James Gandolfini will long be remembered by fans, friends, co-stars and critics for his indelible portrayal of Tony Soprano on HBO's "The Sopranos." On Wednesday, New York Times TV writer Bill Carter and "Sopranos" co-star Federico Castelluccio joined TODAY's Matt Lauer to share some of their memories and to assess the late actor's lasting impact.
"He was a soft-spoken guy, but a warm guy," said Carter. "When he hugged you, it was genuine."
Lauer quoted from a statement given by "Sopranos" creator David Chase that noted that "a great deal of genius resided in those sad eyes," a statement Castelluccio, who played Furio on the series and was a friend of Gandolfini's, agreed with. "I couldn't have said it better myself," he said. "James Gandolfini was one of the greatest actors of our time.... He was a really well-nuanced actor."
Still, both agreed that Gandolfini battled demons, and once ended up in rehab for drug addiction. "He did have some problems dealing with his fame," said Carter. "He believed himself to be just a guy who emerged with a career he didn't expect."

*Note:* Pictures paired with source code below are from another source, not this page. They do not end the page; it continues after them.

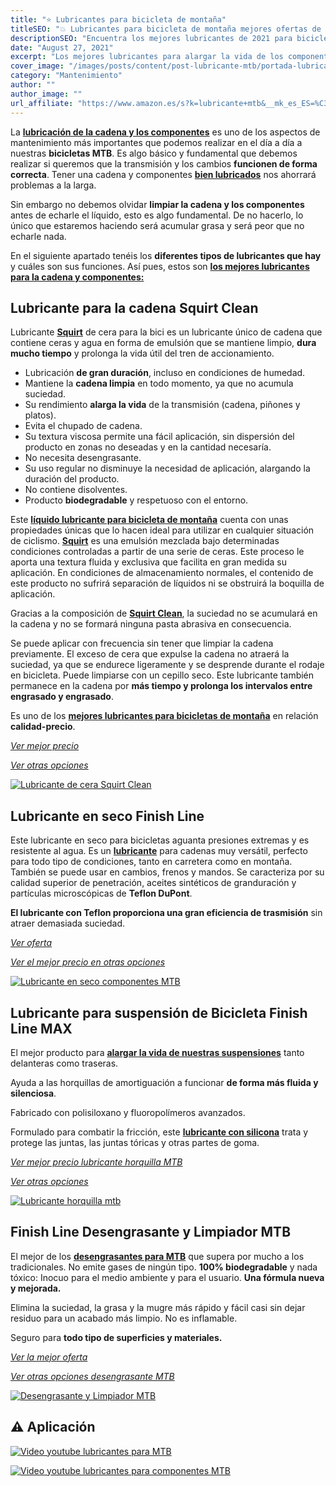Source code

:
 ```yaml
---
title: "⭐ Lubricantes para bicicleta de montaña"
titleSEO: "💥 Lubricantes para bicicleta de montaña mejores ofertas de 2021"
descriptionSEO: "Encuentra los mejores lubricantes de 2021 para bicicleta de montaña ✓. En este artículo encontrarás las mejores ofertas. ¡Entra y cómpralos al mejor precio!"
date: "August 27, 2021"
excerpt: "Los mejores lubricantes para alargar la vida de los componentes."
cover_image: "/images/posts/content/post-lubricante-mtb/portada-lubricante-mtb.jpg"
category: "Mantenimiento"
author: ""
author_image: ""
url_affiliate: "https://www.amazon.es/s?k=lubricante+mtb&__mk_es_ES=%C3%85M%C3%85%C5%BD%C3%95%C3%91&linkCode=ll2&tag=devser-21&linkId=953eba3bb34f93ca5f0b3903e9377c1f&language=es_ES&ref_=as_li_ss_tl"
---
```


La [**lubricación de la cadena y los componentes**](https://www.amazon.es/s?k=lubricante+mtb&__mk_es_ES=%C3%85M%C3%85%C5%BD%C3%95%C3%91&linkCode=ll2&tag=devser-21&linkId=953eba3bb34f93ca5f0b3903e9377c1f&language=es_ES&ref_=as_li_ss_tl) es uno de los aspectos de mantenimiento más importantes que podemos realizar en el día a día a nuestras **bicicletas MTB**. Es algo básico y fundamental que debemos realizar si queremos que la transmisión y los cambios **funcionen de forma correcta**. Tener una cadena y componentes [**bien lubricados**](https://www.amazon.es/s?k=lubricante+mtb&__mk_es_ES=%C3%85M%C3%85%C5%BD%C3%95%C3%91&linkCode=ll2&tag=devser-21&linkId=953eba3bb34f93ca5f0b3903e9377c1f&language=es_ES&ref_=as_li_ss_tl) nos ahorrará problemas a la larga. 

Sin embargo no debemos olvidar **limpiar la cadena y los componentes** antes de echarle el líquido, esto es algo fundamental. De no hacerlo, lo único que estaremos haciendo será acumular grasa y será peor que no echarle nada. 

En el siguiente apartado tenéis los **diferentes tipos de lubricantes que hay** y cuáles son sus funciones. Así pues, estos son [**los mejores lubricantes para la cadena y componentes:**](https://www.amazon.es/s?k=lubricante+mtb&__mk_es_ES=%C3%85M%C3%85%C5%BD%C3%95%C3%91&linkCode=ll2&tag=devser-21&linkId=953eba3bb34f93ca5f0b3903e9377c1f&language=es_ES&ref_=as_li_ss_tl)

## Lubricante para la cadena Squirt Clean

Lubricante [**Squirt**](https://www.amazon.es/SQUIRT-LUBRICANTE-CADENA-LARGA-DURACI%C3%93N/dp/B00ANNR15G?__mk_es_ES=%C3%85M%C3%85%C5%BD%C3%95%C3%91&dchild=1&keywords=lubricante+mtb&qid=1631293573&sr=8-5&linkCode=ll1&tag=devser-21&linkId=cb8e76eac50d01c124d15119873e6c7d&language=es_ES&ref_=as_li_ss_tl) de cera para la bici es un lubricante único de cadena que contiene ceras y agua en forma de emulsión que se mantiene limpio, **dura mucho tiempo** y prolonga la vida útil del tren de accionamiento.

- Lubricación **de gran duración**, incluso en condiciones de humedad. 
- Mantiene la **cadena limpia** en todo momento, ya que no acumula suciedad. 
- Su rendimiento **alarga la vida** de la transmisión (cadena, piñones y platos). 
- Evita el chupado de cadena. 
- Su textura viscosa permite una fácil aplicación, sin dispersión del producto en zonas no deseadas y en la cantidad necesaría. 
- No necesita desengrasante. 
- Su uso regular no disminuye la necesidad de aplicación, alargando la duración del producto. 
- No contiene disolventes. 
- Producto **biodegradable** y respetuoso con el entorno.

Este [**líquido lubricante para bicicleta de montaña**](https://www.amazon.es/SQUIRT-LUBRICANTE-CADENA-LARGA-DURACI%C3%93N/dp/B00ANNR15G?__mk_es_ES=%C3%85M%C3%85%C5%BD%C3%95%C3%91&dchild=1&keywords=lubricante+mtb&qid=1631293573&sr=8-5&linkCode=ll1&tag=devser-21&linkId=cb8e76eac50d01c124d15119873e6c7d&language=es_ES&ref_=as_li_ss_tl) cuenta con unas propiedades únicas que lo hacen ideal para utilizar en cualquier situación de ciclismo. [**Squirt**](https://www.amazon.es/SQUIRT-LUBRICANTE-CADENA-LARGA-DURACI%C3%93N/dp/B00ANNR15G?__mk_es_ES=%C3%85M%C3%85%C5%BD%C3%95%C3%91&dchild=1&keywords=lubricante+mtb&qid=1631293573&sr=8-5&linkCode=ll1&tag=devser-21&linkId=cb8e76eac50d01c124d15119873e6c7d&language=es_ES&ref_=as_li_ss_tl) es una emulsión mezclada bajo determinadas condiciones controladas a partir de una serie de ceras. Este proceso le aporta una textura fluida y exclusiva que facilita en gran medida su aplicación. En condiciones de almacenamiento normales, el contenido de este producto no sufrirá separación de líquidos ni se obstruirá la boquilla de aplicación.

Gracias a la composición de [**Squirt Clean**](https://www.amazon.es/SQUIRT-LUBRICANTE-CADENA-LARGA-DURACI%C3%93N/dp/B00ANNR15G?__mk_es_ES=%C3%85M%C3%85%C5%BD%C3%95%C3%91&dchild=1&keywords=lubricante+mtb&qid=1631293573&sr=8-5&linkCode=ll1&tag=devser-21&linkId=cb8e76eac50d01c124d15119873e6c7d&language=es_ES&ref_=as_li_ss_tl), la suciedad no se acumulará en la cadena y no se formará ninguna pasta abrasiva en consecuencia.

Se puede aplicar con frecuencia sin tener que limpiar la cadena previamente. El exceso de cera que expulse la cadena no atraerá la suciedad, ya que se endurece ligeramente y se desprende durante el rodaje en bicicleta. Puede limpiarse con un cepillo seco. Este lubricante también permanece en la cadena por **más tiempo y prolonga los intervalos entre engrasado y engrasado**.

Es uno de los [**mejores lubricantes para bicicletas de montaña**](https://www.amazon.es/SQUIRT-LUBRICANTE-CADENA-LARGA-DURACI%C3%93N/dp/B00ANNR15G?__mk_es_ES=%C3%85M%C3%85%C5%BD%C3%95%C3%91&dchild=1&keywords=lubricante+mtb&qid=1631293573&sr=8-5&linkCode=ll1&tag=devser-21&linkId=cb8e76eac50d01c124d15119873e6c7d&language=es_ES&ref_=as_li_ss_tl) en relación **calidad-precio**.

*[Ver mejor precio](https://www.amazon.es/SQUIRT-LUBRICANTE-CADENA-LARGA-DURACI%C3%93N/dp/B00ANNR15G?__mk_es_ES=%C3%85M%C3%85%C5%BD%C3%95%C3%91&dchild=1&keywords=lubricante+mtb&qid=1631293573&sr=8-5&linkCode=ll1&tag=devser-21&linkId=cb8e76eac50d01c124d15119873e6c7d&language=es_ES&ref_=as_li_ss_tl)*

*[Ver otras opciones](https://www.amazon.es/s?k=lubricante+mtb+cadena&__mk_es_ES=%C3%85M%C3%85%C5%BD%C3%95%C3%91&linkCode=ll2&tag=devser-21&linkId=a9b2b0ed1b1bfaa73b7f838f2a911610&language=es_ES&ref_=as_li_ss_tl)*

[![Lubricante de cera Squirt Clean](/images/posts/content/post-lubricante-mtb/lubricante-cadena-mtb.jpg)](https://www.amazon.es/SQUIRT-LUBRICANTE-CADENA-LARGA-DURACI%C3%93N/dp/B00ANNR15G?__mk_es_ES=%C3%85M%C3%85%C5%BD%C3%95%C3%91&dchild=1&keywords=lubricante+mtb&qid=1631293573&sr=8-5&linkCode=ll1&tag=devser-21&linkId=cb8e76eac50d01c124d15119873e6c7d&language=es_ES&ref_=as_li_ss_tl "Lubricante de cera Squirt Clean")

## Lubricante en seco Finish Line

Este lubricante en seco para bicicletas aguanta presiones extremas y es resistente al agua. Es un [**lubricante**](https://www.amazon.es/Finish-Line-Lubricante-Transmisi%C3%B3n-Aerosol/dp/B00U30TFAS?__mk_es_ES=%C3%85M%C3%85%C5%BD%C3%95%C3%91&dchild=1&keywords=finish%2Bline&qid=1631293605&s=sports&sr=1-3&th=1&linkCode=ll1&tag=devser-21&linkId=99e72bafa271512a68c50eb1d6713dd9&language=es_ES&ref_=as_li_ss_tl) para cadenas muy versátil, perfecto para todo tipo de condiciones, tanto en carretera como en montaña. También se puede usar en cambios, frenos y mandos. Se caracteriza por su calidad superior de penetración, aceites sintéticos de granduración y partículas microscópicas de **Teflon DuPont**. 

**El lubricante con Teflon proporciona una gran eficiencia de trasmisión** sin atraer demasiada suciedad.

*[Ver oferta](https://www.amazon.es/Finish-Line-Lubricante-Transmisi%C3%B3n-Aerosol/dp/B00U30TFAS?__mk_es_ES=%C3%85M%C3%85%C5%BD%C3%95%C3%91&dchild=1&keywords=finish%2Bline&qid=1631293605&s=sports&sr=1-3&th=1&linkCode=ll1&tag=devser-21&linkId=99e72bafa271512a68c50eb1d6713dd9&language=es_ES&ref_=as_li_ss_tl)*

*[Ver el mejor precio en otras opciones](https://www.amazon.es/s?k=lubricante+mtb&__mk_es_ES=%C3%85M%C3%85%C5%BD%C3%95%C3%91&linkCode=ll2&tag=devser-21&linkId=a7f2502389a00282399335e1ac94e1e1&language=es_ES&ref_=as_li_ss_tl)*

[![Lubricante en seco componentes MTB](/images/posts/content/post-lubricante-mtb/lubricante-componentes-mtb.jpg)](https://www.amazon.es/Finish-Line-Lubricante-Transmisi%C3%B3n-Aerosol/dp/B00U30TFAS?__mk_es_ES=%C3%85M%C3%85%C5%BD%C3%95%C3%91&dchild=1&keywords=finish%2Bline&qid=1631293605&s=sports&sr=1-3&th=1&linkCode=ll1&tag=devser-21&linkId=99e72bafa271512a68c50eb1d6713dd9&language=es_ES&ref_=as_li_ss_tl "Lubricante en seco componentes MTB")

## Lubricante para suspensión de Bicicleta Finish Line MAX

El mejor producto para [**alargar la vida de nuestras suspensiones**](https://www.amazon.es/Lubricante-Finish-Line-Suspensi%C3%B3n-266ml/dp/B06XGW8K1D?__mk_es_ES=%C3%85M%C3%85%C5%BD%C3%95%C3%91&dchild=1&keywords=finish+line+suspension&qid=1631293609&s=sports&sr=1-1&linkCode=ll1&tag=devser-21&linkId=1ba5e1b88e7110e5e35f25a0bbb4ffd2&language=es_ES&ref_=as_li_ss_tl) tanto delanteras como traseras.

Ayuda a las horquillas de amortiguación a funcionar **de forma más fluida y silenciosa**.

Fabricado con polisiloxano y fluoropolímeros avanzados.

Formulado para combatir la fricción, este [**lubricante con silicona**](https://www.amazon.es/Lubricante-Finish-Line-Suspensi%C3%B3n-266ml/dp/B06XGW8K1D?__mk_es_ES=%C3%85M%C3%85%C5%BD%C3%95%C3%91&dchild=1&keywords=finish+line+suspension&qid=1631293609&s=sports&sr=1-1&linkCode=ll1&tag=devser-21&linkId=1ba5e1b88e7110e5e35f25a0bbb4ffd2&language=es_ES&ref_=as_li_ss_tl) trata y protege las juntas, las juntas tóricas y otras partes de goma.

*[Ver mejor precio lubricante horquilla MTB](https://www.amazon.es/Lubricante-Finish-Line-Suspensi%C3%B3n-266ml/dp/B06XGW8K1D?__mk_es_ES=%C3%85M%C3%85%C5%BD%C3%95%C3%91&dchild=1&keywords=finish+line+suspension&qid=1631293609&s=sports&sr=1-1&linkCode=ll1&tag=devser-21&linkId=1ba5e1b88e7110e5e35f25a0bbb4ffd2&language=es_ES&ref_=as_li_ss_tl)*

*[Ver otras opciones](https://www.amazon.es/s?k=lubricante+suspension&i=sporting&__mk_es_ES=%C3%85M%C3%85%C5%BD%C3%95%C3%91&linkCode=ll2&tag=devser-21&linkId=09c8144eba661e74b33232db4abffc4a&language=es_ES&ref_=as_li_ss_tl)*

[![Lubricante horquilla mtb](/images/posts/content/post-lubricante-mtb/lubricante-suspension-mtb.jpg)](https://www.amazon.es/Lubricante-Finish-Line-Suspensi%C3%B3n-266ml/dp/B06XGW8K1D?__mk_es_ES=%C3%85M%C3%85%C5%BD%C3%95%C3%91&dchild=1&keywords=finish+line+suspension&qid=1631293609&s=sports&sr=1-1&linkCode=ll1&tag=devser-21&linkId=1ba5e1b88e7110e5e35f25a0bbb4ffd2&language=es_ES&ref_=as_li_ss_tl "Lubricante horquilla mtb")

## Finish Line Desengrasante y Limpiador MTB

El mejor de los [**desengrasantes para MTB**](https://www.amazon.es/Finish-Line-Desengrasante-Limpiador-Hombre/dp/B00WL0K818?__mk_es_ES=%C3%85M%C3%85%C5%BD%C3%95%C3%91&crid=1ZI02S4ASKL4K&dchild=1&keywords=finish%2Bline%2Bdesengrasante&qid=1631293613&s=sports&sprefix=finish%2Bline%2Bdes%2Csporting%2C216&sr=1-2&th=1&linkCode=ll1&tag=devser-21&linkId=e47dadf7fd14f92ebc17198ec1324bb4&language=es_ES&ref_=as_li_ss_tl) que supera por mucho a los tradicionales. No emite gases de ningún tipo. **100% biodegradable** y nada tóxico: Inocuo para el medio ambiente y para el usuario. **Una fórmula nueva y mejorada.** 

Elimina la suciedad, la grasa y la mugre más rápido y fácil casi sin dejar residuo para un acabado más limpio. No es inflamable. 

Seguro para **todo tipo de superficies y materiales.**

*[Ver la mejor oferta](https://www.amazon.es/Finish-Line-Desengrasante-Limpiador-Hombre/dp/B00WL0K818?__mk_es_ES=%C3%85M%C3%85%C5%BD%C3%95%C3%91&crid=1ZI02S4ASKL4K&dchild=1&keywords=finish%2Bline%2Bdesengrasante&qid=1631293613&s=sports&sprefix=finish%2Bline%2Bdes%2Csporting%2C216&sr=1-2&th=1&linkCode=ll1&tag=devser-21&linkId=e47dadf7fd14f92ebc17198ec1324bb4&language=es_ES&ref_=as_li_ss_tl)*

*[Ver otras opciones desengrasante MTB](https://www.amazon.es/s?k=Desengrasante+mtb&i=sporting&__mk_es_ES=%C3%85M%C3%85%C5%BD%C3%95%C3%91&linkCode=ll2&tag=devser-21&linkId=4fb1e0950c3b957f1e1bed168fdadfbf&language=es_ES&ref_=as_li_ss_tl)*

[![Desengrasante y Limpiador MTB](/images/posts/content/post-limpiar-mtb/desengrasante-cadena-mtb.jpg)](https://www.amazon.es/Finish-Line-Desengrasante-Limpiador-Hombre/dp/B00WL0K818?__mk_es_ES=%C3%85M%C3%85%C5%BD%C3%95%C3%91&crid=1ZI02S4ASKL4K&dchild=1&keywords=finish%2Bline%2Bdesengrasante&qid=1631293613&s=sports&sprefix=finish%2Bline%2Bdes%2Csporting%2C216&sr=1-2&th=1&linkCode=ll1&tag=devser-21&linkId=e47dadf7fd14f92ebc17198ec1324bb4&language=es_ES&ref_=as_li_ss_tl "Desengrasante y Limpiador MTB")

## ⚠️ Aplicación

[![Video youtube lubricantes para MTB](/images/posts/content/post-lubricante-mtb/lubricante-mtb-youtube.jpg)](https://www.youtube.com/watch?v=D02jjoUdLN0 "Video youtube lubricantes para MT")

[![Video youtube lubricantes para componentes MTB](/images/posts/content/post-lubricante-mtb/lubricante-componentes-mtb-youtube.jpg)](https://www.youtube.com/watch?v=5LaEKYWqS-c "Video youtube lubricantes para componentes MTB")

Remembered Castelluccio, it wasn't unusual for Gandolfini to disappear for days at a time while making the show. One particular scene in which Furio wants to kill Tony prompted such a vanishing. "No one knew where he was for a few days," he said. "He wrote me a wonderful letter after that saying, 'You were there for me and I wasn't there for you and I apologize, but it's something I needed to do."